Work required: Please set down, word for word, each line from the one containing "9. Publish a" through the final line of the records below, both included, and nothing else.

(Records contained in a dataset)
────

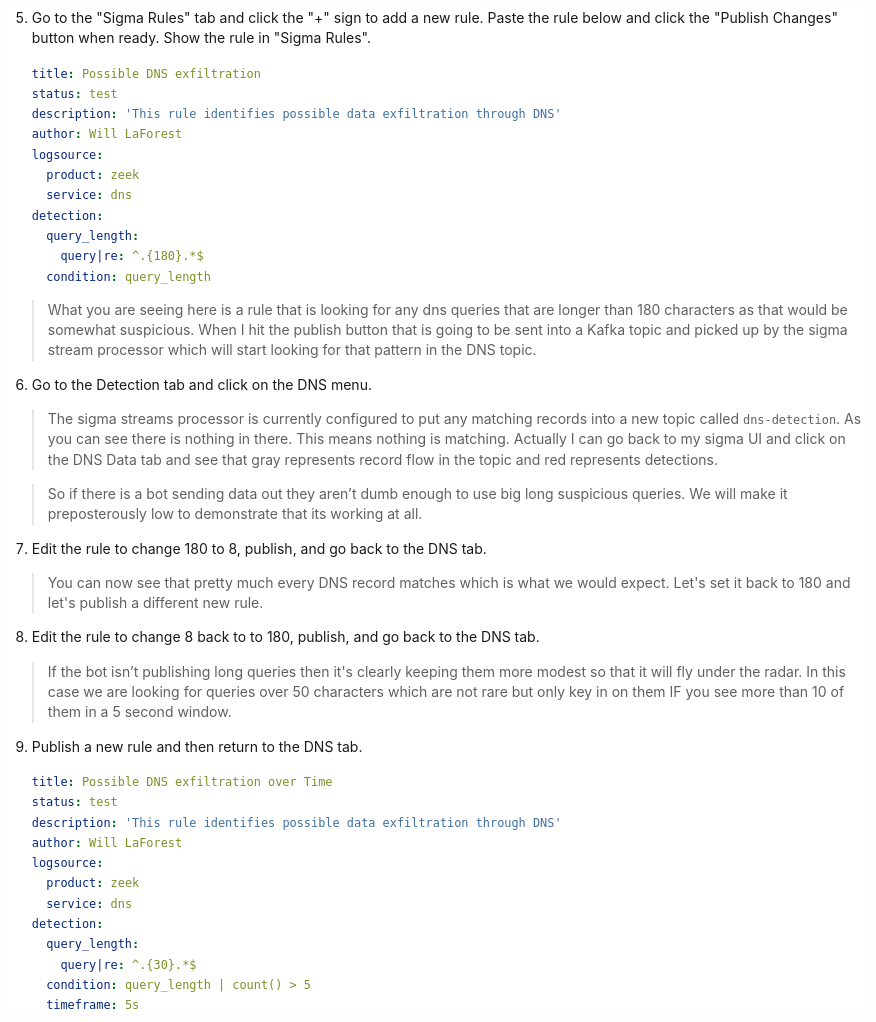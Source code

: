 5. Go to the "Sigma Rules" tab and click the "+" sign to add a new rule. Paste the rule below and click the "Publish Changes" button when ready. Show the rule in "Sigma Rules".
    ```yml
    title: Possible DNS exfiltration
    status: test
    description: 'This rule identifies possible data exfiltration through DNS'
    author: Will LaForest
    logsource:
      product: zeek
      service: dns
    detection:
      query_length:
        query|re: ^.{180}.*$
      condition: query_length
    ```

> What you are seeing here is a rule that is looking for any dns queries that are longer than 180 characters as that would be somewhat suspicious.  When I hit the publish button that is going to be sent into a Kafka topic and picked up by the sigma stream processor which will start looking for that pattern in the DNS topic.

6. Go to the Detection tab and click on the DNS menu.

> The sigma streams processor is currently configured to put any matching records into a new topic called `dns-detection`. As you can see there is nothing in there.  This means nothing is matching.  Actually I can go back to my sigma UI and click on the DNS Data tab and see that gray represents record flow in the topic and red represents detections.

> So if there is a bot sending data out they aren’t dumb enough to use big long suspicious queries.  We will make it preposterously low to demonstrate that its working at all.

7. Edit the rule to change 180 to 8, publish, and go back to the DNS tab.

> You can now see that pretty much every DNS record matches which is what we would expect.  Let's set it back to 180 and let's publish a different new rule.

8. Edit the rule to change 8 back to to 180, publish, and go back to the DNS tab.

> If the bot isn’t publishing long queries then it's clearly keeping them more modest so that it will fly under the radar.  In this case we are looking for queries over 50 characters which are not rare but only key in on them IF you see more than 10 of them in a 5 second window.

9. Publish a new rule and then return to the DNS tab.
    ```yml
    title: Possible DNS exfiltration over Time
    status: test
    description: 'This rule identifies possible data exfiltration through DNS'
    author: Will LaForest
    logsource:
      product: zeek
      service: dns
    detection:
      query_length:
        query|re: ^.{30}.*$
      condition: query_length | count() > 5
      timeframe: 5s
    ```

────

Output for this task:
9. Publish a new rule and then return to the DNS tab.
    ```yml
    title: Possible DNS exfiltration over Time
    status: test
    description: 'This rule identifies possible data exfiltration through DNS'
    author: Will LaForest
    logsource:
      product: zeek
      service: dns
    detection:
      query_length:
        query|re: ^.{30}.*$
      condition: query_length | count() > 5
      timeframe: 5s
    ```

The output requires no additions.